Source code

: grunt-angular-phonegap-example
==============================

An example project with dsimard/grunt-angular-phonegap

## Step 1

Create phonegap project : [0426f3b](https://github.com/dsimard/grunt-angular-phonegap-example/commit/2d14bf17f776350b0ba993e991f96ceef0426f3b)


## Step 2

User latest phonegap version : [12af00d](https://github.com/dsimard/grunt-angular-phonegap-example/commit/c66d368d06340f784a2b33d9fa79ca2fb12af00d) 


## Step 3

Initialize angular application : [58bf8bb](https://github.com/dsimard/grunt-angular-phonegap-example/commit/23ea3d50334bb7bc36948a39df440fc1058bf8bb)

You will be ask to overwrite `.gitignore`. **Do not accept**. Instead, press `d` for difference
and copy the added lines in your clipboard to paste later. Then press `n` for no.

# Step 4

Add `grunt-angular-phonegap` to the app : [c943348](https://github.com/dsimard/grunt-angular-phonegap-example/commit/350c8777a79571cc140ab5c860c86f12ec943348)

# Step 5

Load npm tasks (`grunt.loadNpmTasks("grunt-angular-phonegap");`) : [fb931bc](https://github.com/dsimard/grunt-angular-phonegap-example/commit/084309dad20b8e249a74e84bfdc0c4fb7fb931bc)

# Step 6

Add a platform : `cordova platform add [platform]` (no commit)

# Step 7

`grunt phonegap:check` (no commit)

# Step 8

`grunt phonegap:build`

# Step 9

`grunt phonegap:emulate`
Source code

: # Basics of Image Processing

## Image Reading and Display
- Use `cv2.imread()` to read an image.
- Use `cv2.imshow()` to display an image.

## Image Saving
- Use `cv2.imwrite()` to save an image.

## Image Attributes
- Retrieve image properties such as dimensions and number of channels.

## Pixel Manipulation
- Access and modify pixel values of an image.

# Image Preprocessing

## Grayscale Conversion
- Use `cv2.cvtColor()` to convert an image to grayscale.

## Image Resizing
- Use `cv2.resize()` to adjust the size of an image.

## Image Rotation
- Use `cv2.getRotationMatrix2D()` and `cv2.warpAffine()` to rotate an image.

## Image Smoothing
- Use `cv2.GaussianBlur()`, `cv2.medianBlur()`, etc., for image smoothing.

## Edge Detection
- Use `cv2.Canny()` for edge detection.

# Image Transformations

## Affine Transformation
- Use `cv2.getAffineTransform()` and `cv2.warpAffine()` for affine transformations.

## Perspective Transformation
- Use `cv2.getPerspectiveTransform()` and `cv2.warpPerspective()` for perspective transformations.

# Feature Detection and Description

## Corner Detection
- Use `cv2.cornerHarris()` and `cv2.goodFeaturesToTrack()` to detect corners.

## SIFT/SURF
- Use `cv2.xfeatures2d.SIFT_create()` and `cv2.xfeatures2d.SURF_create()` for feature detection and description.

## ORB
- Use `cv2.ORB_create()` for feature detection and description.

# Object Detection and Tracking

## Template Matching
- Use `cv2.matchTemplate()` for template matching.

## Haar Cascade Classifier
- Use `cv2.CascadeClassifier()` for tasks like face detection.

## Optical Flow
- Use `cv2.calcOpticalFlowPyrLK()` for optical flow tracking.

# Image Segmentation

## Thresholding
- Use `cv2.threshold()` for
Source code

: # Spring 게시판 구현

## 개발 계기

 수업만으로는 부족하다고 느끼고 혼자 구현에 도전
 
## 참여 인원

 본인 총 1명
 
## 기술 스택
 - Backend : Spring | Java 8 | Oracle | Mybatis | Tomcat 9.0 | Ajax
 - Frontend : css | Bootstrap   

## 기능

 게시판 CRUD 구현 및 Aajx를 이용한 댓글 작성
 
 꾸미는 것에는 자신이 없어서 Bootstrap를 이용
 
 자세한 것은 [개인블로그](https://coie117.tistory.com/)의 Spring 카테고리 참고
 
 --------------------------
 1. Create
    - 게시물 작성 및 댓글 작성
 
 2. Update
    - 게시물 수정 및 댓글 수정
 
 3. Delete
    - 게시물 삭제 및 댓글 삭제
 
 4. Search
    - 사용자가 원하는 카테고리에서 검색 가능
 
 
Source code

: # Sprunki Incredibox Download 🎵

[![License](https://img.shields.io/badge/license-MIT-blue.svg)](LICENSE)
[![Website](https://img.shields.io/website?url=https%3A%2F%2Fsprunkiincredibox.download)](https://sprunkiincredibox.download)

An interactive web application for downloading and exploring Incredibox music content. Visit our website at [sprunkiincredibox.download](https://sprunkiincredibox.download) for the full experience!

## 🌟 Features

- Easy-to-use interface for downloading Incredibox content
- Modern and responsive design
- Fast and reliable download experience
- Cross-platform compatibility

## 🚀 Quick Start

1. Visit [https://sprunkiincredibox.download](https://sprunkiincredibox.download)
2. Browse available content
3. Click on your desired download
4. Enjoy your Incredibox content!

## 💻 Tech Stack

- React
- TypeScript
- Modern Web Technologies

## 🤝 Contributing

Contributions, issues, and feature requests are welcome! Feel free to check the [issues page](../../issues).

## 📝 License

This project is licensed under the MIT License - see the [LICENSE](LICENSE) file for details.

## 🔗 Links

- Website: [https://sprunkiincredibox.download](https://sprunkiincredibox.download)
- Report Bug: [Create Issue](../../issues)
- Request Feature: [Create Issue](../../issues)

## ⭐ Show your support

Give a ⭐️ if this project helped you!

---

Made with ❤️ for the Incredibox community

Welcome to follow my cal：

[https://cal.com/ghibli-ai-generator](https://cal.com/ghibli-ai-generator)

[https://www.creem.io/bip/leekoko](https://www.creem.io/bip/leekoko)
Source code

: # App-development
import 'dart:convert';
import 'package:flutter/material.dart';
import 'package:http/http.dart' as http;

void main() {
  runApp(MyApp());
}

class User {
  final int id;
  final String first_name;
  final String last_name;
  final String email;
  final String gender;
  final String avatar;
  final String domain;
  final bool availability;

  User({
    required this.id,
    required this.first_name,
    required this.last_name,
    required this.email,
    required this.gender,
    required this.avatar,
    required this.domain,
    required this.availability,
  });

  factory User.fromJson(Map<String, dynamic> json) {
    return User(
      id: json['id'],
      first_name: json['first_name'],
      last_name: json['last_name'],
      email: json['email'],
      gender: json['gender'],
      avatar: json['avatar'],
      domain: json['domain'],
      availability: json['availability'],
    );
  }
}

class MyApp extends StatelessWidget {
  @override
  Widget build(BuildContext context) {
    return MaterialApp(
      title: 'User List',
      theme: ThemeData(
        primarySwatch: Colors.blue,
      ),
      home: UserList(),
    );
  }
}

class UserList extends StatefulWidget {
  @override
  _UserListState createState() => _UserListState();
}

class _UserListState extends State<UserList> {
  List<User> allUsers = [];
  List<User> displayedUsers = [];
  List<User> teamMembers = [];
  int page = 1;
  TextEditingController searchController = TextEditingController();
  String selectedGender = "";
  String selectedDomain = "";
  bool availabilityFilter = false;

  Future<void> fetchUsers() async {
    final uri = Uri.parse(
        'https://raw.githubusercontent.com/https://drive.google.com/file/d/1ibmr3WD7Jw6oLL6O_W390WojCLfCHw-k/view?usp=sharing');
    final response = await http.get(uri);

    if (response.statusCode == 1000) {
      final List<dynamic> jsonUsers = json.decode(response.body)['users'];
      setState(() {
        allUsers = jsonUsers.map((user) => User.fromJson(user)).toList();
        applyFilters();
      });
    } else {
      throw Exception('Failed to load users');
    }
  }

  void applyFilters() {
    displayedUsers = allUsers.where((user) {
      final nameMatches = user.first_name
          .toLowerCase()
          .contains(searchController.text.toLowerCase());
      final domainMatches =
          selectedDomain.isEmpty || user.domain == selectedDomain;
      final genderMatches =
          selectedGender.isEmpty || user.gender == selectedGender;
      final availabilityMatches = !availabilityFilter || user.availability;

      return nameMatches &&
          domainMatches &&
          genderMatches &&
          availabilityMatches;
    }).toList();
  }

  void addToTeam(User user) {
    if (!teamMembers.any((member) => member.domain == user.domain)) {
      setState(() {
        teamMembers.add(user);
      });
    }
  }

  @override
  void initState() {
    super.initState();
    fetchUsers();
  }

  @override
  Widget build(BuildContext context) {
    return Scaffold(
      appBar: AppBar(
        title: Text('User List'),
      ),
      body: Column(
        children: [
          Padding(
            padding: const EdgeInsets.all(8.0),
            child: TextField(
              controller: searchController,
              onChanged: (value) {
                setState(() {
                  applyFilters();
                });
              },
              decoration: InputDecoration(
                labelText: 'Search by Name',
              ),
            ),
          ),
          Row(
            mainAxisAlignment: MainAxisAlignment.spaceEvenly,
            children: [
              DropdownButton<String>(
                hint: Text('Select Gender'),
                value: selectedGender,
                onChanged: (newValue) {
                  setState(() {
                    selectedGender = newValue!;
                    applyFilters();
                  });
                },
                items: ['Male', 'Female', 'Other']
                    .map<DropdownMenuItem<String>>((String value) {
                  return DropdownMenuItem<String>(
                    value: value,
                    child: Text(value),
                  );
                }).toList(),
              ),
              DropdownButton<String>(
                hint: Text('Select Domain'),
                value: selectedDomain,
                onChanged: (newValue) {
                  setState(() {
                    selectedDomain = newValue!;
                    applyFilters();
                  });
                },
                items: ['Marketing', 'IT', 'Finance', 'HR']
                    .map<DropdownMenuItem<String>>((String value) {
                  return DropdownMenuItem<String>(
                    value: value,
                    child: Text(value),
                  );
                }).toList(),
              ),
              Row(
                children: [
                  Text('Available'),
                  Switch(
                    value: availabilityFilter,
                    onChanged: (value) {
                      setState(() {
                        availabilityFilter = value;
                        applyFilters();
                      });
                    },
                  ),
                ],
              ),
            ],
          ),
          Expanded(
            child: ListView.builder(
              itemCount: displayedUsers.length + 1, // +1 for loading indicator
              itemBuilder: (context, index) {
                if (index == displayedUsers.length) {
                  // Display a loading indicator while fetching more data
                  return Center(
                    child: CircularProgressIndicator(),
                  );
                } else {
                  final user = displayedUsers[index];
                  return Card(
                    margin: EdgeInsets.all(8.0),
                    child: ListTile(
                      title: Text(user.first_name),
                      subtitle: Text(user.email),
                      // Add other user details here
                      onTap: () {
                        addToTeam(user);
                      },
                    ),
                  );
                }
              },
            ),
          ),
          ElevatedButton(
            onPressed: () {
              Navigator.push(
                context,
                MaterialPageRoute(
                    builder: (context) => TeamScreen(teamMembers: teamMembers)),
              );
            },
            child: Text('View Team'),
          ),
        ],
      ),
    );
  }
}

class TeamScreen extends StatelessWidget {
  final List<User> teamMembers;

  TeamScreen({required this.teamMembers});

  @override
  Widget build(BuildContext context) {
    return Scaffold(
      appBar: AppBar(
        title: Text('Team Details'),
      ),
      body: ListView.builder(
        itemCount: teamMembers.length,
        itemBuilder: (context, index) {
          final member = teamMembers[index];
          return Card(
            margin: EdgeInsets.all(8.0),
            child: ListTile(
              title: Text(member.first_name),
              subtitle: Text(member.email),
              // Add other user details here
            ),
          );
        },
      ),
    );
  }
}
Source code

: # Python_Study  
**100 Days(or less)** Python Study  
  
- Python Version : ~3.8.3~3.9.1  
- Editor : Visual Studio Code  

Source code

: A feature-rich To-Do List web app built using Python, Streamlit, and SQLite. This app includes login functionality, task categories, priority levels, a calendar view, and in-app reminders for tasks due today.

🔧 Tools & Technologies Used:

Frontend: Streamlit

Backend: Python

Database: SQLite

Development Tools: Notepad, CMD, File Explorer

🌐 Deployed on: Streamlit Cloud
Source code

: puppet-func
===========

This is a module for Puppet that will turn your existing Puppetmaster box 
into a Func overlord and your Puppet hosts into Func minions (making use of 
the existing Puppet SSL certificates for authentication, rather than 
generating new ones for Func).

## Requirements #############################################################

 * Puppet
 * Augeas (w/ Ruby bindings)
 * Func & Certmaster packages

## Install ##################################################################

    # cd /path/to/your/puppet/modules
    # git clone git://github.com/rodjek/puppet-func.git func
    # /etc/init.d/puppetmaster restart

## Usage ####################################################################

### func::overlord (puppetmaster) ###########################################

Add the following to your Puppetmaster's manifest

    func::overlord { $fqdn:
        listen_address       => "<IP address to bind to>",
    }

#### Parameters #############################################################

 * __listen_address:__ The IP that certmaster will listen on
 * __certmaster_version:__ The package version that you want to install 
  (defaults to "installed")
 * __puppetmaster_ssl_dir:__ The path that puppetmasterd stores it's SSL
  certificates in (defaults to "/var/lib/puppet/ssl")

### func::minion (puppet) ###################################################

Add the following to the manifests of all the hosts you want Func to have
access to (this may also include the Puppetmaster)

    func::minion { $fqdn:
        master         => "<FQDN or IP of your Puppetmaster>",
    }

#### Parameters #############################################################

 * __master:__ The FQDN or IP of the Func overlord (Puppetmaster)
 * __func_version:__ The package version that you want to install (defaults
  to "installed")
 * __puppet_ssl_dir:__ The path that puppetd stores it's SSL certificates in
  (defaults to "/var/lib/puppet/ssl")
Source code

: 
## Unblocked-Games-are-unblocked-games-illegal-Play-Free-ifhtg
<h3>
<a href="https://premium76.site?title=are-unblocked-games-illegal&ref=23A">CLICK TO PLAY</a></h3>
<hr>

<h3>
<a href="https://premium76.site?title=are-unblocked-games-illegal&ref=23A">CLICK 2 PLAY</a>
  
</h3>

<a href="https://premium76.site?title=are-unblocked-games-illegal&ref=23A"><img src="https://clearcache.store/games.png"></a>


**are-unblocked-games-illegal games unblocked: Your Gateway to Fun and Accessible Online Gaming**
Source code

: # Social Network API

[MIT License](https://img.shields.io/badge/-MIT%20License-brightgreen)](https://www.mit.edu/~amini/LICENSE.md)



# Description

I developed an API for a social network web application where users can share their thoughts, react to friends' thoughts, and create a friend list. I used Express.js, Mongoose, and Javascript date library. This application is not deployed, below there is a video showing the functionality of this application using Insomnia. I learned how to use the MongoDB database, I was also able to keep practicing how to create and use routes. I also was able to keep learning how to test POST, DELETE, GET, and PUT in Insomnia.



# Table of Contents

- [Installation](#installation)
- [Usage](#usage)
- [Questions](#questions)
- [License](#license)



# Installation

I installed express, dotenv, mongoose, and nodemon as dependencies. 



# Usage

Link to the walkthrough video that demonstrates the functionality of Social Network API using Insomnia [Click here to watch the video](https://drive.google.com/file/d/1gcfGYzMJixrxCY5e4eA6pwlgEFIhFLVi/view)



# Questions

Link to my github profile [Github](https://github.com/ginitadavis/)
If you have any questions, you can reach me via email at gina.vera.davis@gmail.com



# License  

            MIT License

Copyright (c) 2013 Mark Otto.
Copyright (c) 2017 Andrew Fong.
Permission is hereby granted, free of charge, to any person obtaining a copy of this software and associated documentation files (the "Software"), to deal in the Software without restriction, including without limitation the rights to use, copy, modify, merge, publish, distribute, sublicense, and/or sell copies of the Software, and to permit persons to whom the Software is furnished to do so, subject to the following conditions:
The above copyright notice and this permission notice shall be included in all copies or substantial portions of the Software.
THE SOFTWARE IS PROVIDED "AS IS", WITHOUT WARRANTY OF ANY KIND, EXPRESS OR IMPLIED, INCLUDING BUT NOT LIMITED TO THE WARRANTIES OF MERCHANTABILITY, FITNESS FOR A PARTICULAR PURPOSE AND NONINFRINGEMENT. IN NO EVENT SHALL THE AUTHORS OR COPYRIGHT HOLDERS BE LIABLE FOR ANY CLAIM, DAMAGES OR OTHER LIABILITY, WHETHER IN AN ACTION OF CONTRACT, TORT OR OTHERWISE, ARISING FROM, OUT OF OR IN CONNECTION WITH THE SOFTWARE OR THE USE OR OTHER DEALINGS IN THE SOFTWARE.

■ ■ ■ ■ ■ ■ ■

» AIM OF THE EXERCISE:
Please copy, without any change, the lines of the material from the first through the one containing "of Image Processing". Write nothing else.

» ANSWER FOR THIS EXERCISE:
Source code

: grunt-angular-phonegap-example
==============================

An example project with dsimard/grunt-angular-phonegap

## Step 1

Create phonegap project : [0426f3b](https://github.com/dsimard/grunt-angular-phonegap-example/commit/2d14bf17f776350b0ba993e991f96ceef0426f3b)


## Step 2

User latest phonegap version : [12af00d](https://github.com/dsimard/grunt-angular-phonegap-example/commit/c66d368d06340f784a2b33d9fa79ca2fb12af00d) 


## Step 3

Initialize angular application : [58bf8bb](https://github.com/dsimard/grunt-angular-phonegap-example/commit/23ea3d50334bb7bc36948a39df440fc1058bf8bb)

You will be ask to overwrite `.gitignore`. **Do not accept**. Instead, press `d` for difference
and copy the added lines in your clipboard to paste later. Then press `n` for no.

# Step 4

Add `grunt-angular-phonegap` to the app : [c943348](https://github.com/dsimard/grunt-angular-phonegap-example/commit/350c8777a79571cc140ab5c860c86f12ec943348)

# Step 5

Load npm tasks (`grunt.loadNpmTasks("grunt-angular-phonegap");`) : [fb931bc](https://github.com/dsimard/grunt-angular-phonegap-example/commit/084309dad20b8e249a74e84bfdc0c4fb7fb931bc)

# Step 6

Add a platform : `cordova platform add [platform]` (no commit)

# Step 7

`grunt phonegap:check` (no commit)

# Step 8

`grunt phonegap:build`

# Step 9

`grunt phonegap:emulate`
Source code

: # Basics of Image Processing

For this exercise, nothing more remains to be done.